XRP spot ETFs have posted one of the most consistent inflows this quarter, attracting approximately $756 million in eleven consecutive trading sessions since their launch on November 13.
Still, the strength of ETF demand is in stark contrast to XRP’s price performance.
According to Crypto Slates According to data, the token has fallen around 20% over the same period and is currently trading around $2.03.

This difference has led to CryptoSlate to explore how XRP’s ownership structure is shifting beneath the surface.
Strong ETF inflows and falling prices indicate a market is absorbing two opposing forces: stable institutional allocation on the one hand and broader risk reduction on the other.
In essence, this pattern reflects a more complex process in which new, regulated demand enters the ecosystem as existing holders adjust their exposure.
XRP dominates the flow of crypto ETFs
The inflow profile of XRP products is statistically remarkable, especially against the backdrop of net redemptions elsewhere.
During the reporting period, Bitcoin ETFs saw outflows of over $2 billion, while Ethereum products recorded nearly $1 billion in withdrawals.
Even high-flying competitors like Solana have only managed about $200 million in cumulative inflows. At the same time, other altcoin ETFs have achieved smaller totals, with Dogecoin, Litecoin and Hedera products holding between $2 million and $10 million each.
In this context, XRP stands alone for its consistent accumulation, with its four products now holding approximately 0.6% of the token’s total market capitalization.


Given all this, market participants attribute the demand to the ETF’s operational efficiency. The four XRP funds provide institutional allocators with a smooth path to the asset, bypassing the custody issues and exchange rate risks associated with direct token handling.
However, the fact that these inflows have not translated into upward price pressure suggests that other market segments may be reducing their exposure or managing risk amid the heightened macro- and crypto-specific uncertainty.
This phenomenon is not unprecedented in crypto, but the scale here is different.
The selling pressure likely comes from a combination of early adopters cashing in after years of volatility and potential moves in government bonds. The ETF boom has effectively created a liquidity bridge, allowing large-scale entities to shed positions without immediately crashing the order book.
Consolidation or centralization risk?
Meanwhile, beneath the surface, ownership data reinforces the view that ownership is undergoing radical centralization.
Facts from blockchain analytics firm Santiment indicates that the number of ‘whale’ and ‘shark’ wallets holding at least 100 million XRP has fallen 20.6% over the past eight weeks.

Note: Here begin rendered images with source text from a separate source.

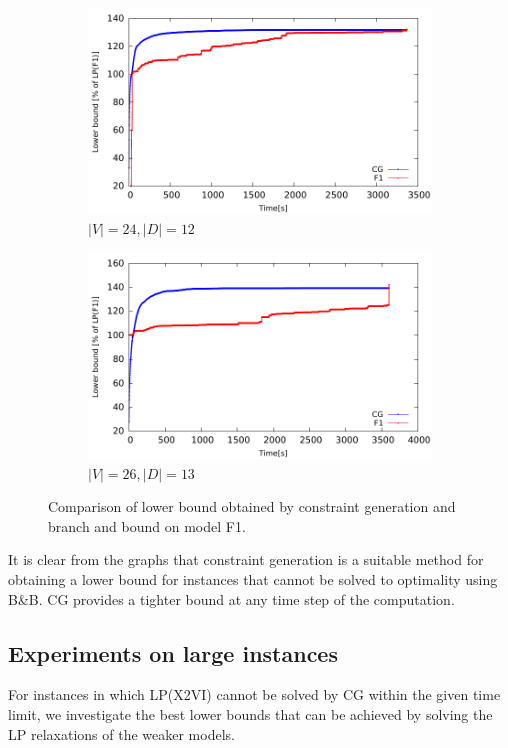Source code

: \begin{figure}[!htb]
    \centering
    \begin{subfigure}[b]{0.46\textwidth}
        \includegraphics[width=\textwidth]{lower-bound-24-12-14}
        \caption{$|V|=24, |D|=12$}
        \label{fig:cggr1}
    \end{subfigure}
    \hfill %
    \begin{subfigure}[b]{0.46\textwidth}
        \includegraphics[width=\textwidth]{lower-bound-26-13-29}
        \caption{$|V|=26, |D|=13$}
        \label{fig:cggr2}
    \end{subfigure}
    \caption{Comparison of lower bound obtained by constraint generation and branch and bound on model F1. } \label{fig:cggr}
\end{figure} 

It is clear from the graphs that constraint generation is a suitable method for obtaining a lower bound for instances that cannot be solved to optimality using B\&B. CG provides a tighter bound at any time step of the computation.

\subsection{Experiments on large instances}

For instances in which LP(X2VI) cannot be solved by CG within the given time limit, we investigate the best lower bounds that can be achieved by solving the LP relaxations of the weaker models.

This pattern of fewer large wallets with more combined assets can be interpreted in several ways.
Some market observers have described this as ‘consolidation’, arguing that supply ends up in ‘stronger hands’.
However, a risk-adjusted view indicates increasing centralization risk.
With almost half of the available supply concentrated in an ever-shrinking cohort of entities, the market’s liquidity profile is becoming increasingly fragile.
This centralization of supply means that future price action is highly dependent on the decisions of fewer than a few dozen entities. If this group decides to cash out, the resulting liquidity shock could be severe.
At the same time, balances on spot exchanges are getting thinner as tokens transition to the regulated custody solutions required by ETF issuers.
While this theoretically reduces the ‘float’ available to retailers, it has not caused a supply shock. Instead, the transfer from the exchange to the custodian appears to be a one-way street for now, absorbing the circulating supply sold by the shrinking whale cohort.
The benchmark race
The inflow series has renewed the discussion about which assets could emerge as the benchmark altcoin for institutional portfolios.
Historically, regulated cryptocurrency exposure has focused almost exclusively on Bitcoin and Ethereum, with other assets attracting minimal attention. XRP’s recent flow profile, which has significantly exceeded the cumulative inflows of other altcoin ETFs, has temporarily shifted that dynamic.
Part of the interest stems from the developments surrounding Ripple. The company’s license expansion in Singapore and significant adoption of RLUSD, the dollar-backed stablecoin, give institutions a broader ecosystem to evaluate.
At the same time, Ripple’s custody, brokerage and treasury management acquisitions have created a vertically integrated framework that resembles components of traditional financial infrastructure, providing a foundation for regulated participation.
Still, analysts warn that short-term inflows do not set a new long-term benchmark.
XRP will need to support demand across multiple market phases to maintain its position against competitors like Solana, which has gained attention for its growing tokenization activity, and for assets that can attract larger flows once new ETFs are launched.
For now, XRP’s performance within the ETF complex reflects momentum rather than structural dominance.
The flows highlight genuine institutional interest, but the asset’s price behavior reflects the broader challenges facing major cryptocurrencies amid macroeconomic uncertainty.